WILMINGTON, NC (WECT) - Residents in one housing complex in Wilmington found out Tuesday afternoon that they have until Thanksgiving to pack up and move out, because repair crews have to fix damage from Hurricane Florence.
Of the 100 units in the Jervay Community on Dawson Street, 80 units have water damage serious enough that they’re not safe to live in, according to Brendella Banks, site manager since 2007.
“I am just so sorry this happened but for the safety of my residents, this has to be done,” said Banks.
The water damage includes leaky roofs, moisture in the walls, and mold.
Inspectors started checking the units about one month after Hurricane Florence. Now, two months after the storm, 200 people have learned they have nine days to find somewhere else to live for about six months while the repairs are made, according to Banks.

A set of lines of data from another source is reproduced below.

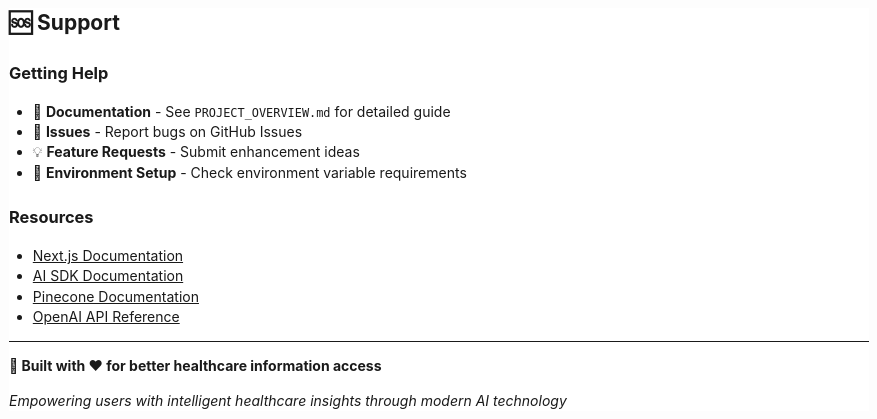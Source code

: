 ## 🆘 Support

### Getting Help
- 📖 **Documentation** - See `PROJECT_OVERVIEW.md` for detailed guide
- 🐛 **Issues** - Report bugs on GitHub Issues
- 💡 **Feature Requests** - Submit enhancement ideas
- 🔧 **Environment Setup** - Check environment variable requirements

### Resources
- [Next.js Documentation](https://nextjs.org/docs)
- [AI SDK Documentation](https://sdk.vercel.ai)
- [Pinecone Documentation](https://docs.pinecone.io)
- [OpenAI API Reference](https://platform.openai.com/docs)

---

**🏥 Built with ❤️ for better healthcare information access**

*Empowering users with intelligent healthcare insights through modern AI technology*
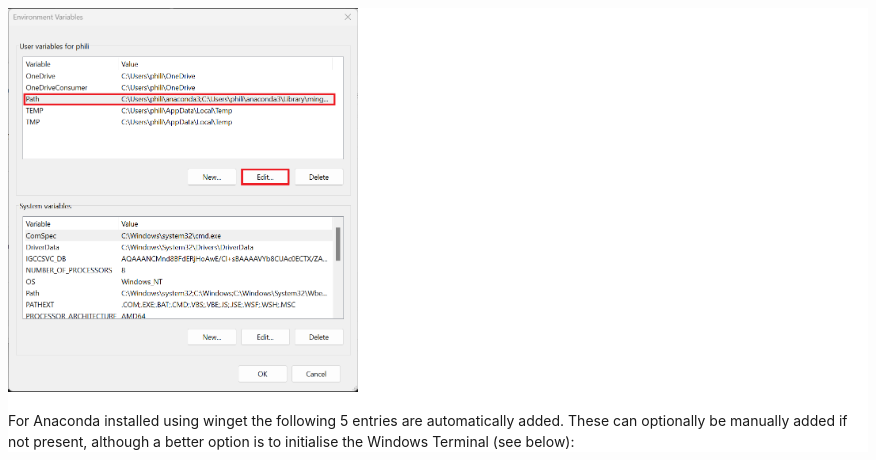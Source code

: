 <img src='images_install/img_009.png' alt='img_009' width='350'/>

For Anaconda installed using winget the following 5 entries are automatically added. These can optionally be manually added if not present, although a better option is to initialise the Windows Terminal (see below):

One impacted family is Carrie Higgins and her 7-year-old daughter, who have lived in the Jervay Community for about 7 years.
“It’s frustrating,” said Higgins. " I have to figure out what am I going to do with all this food I just purchased for Thanksgiving, since I don’t have anywhere to store it."
All 100 residents received a letter on Monday notifying them that some units would need repairs requiring move-out, and the specific people would be notified in a separate letter. The letter also asked them to attend a community meeting on Tuesday where more information would be shared.
The community meeting is when the occupants of the 80 damaged units learned about the required move-out. The housing complex is not providing an alternate living space during this time, but FEMA, DSS, social workers, and EMS were on site helping people register and evaluate housing options.
WECT asked Banks if she believed ten days was enough time for people to move out. Here is how Banks replied:
“I don’t know, I’m hoping, but I can’t give you that information, because, as you know, housing in Wilmington now due to the storm is very scarce.”
According to Higgins, residents were given the option to store their belongings in storage unit pods on site while repairs are made, but residents cannot access their belongings in the pods until after the construction is complete.
“I have no choice but to put (my belongings) in a pod because I can’t afford a storage unit,” said Higgins. “So I guess we are going to just have to go without for 6 months.”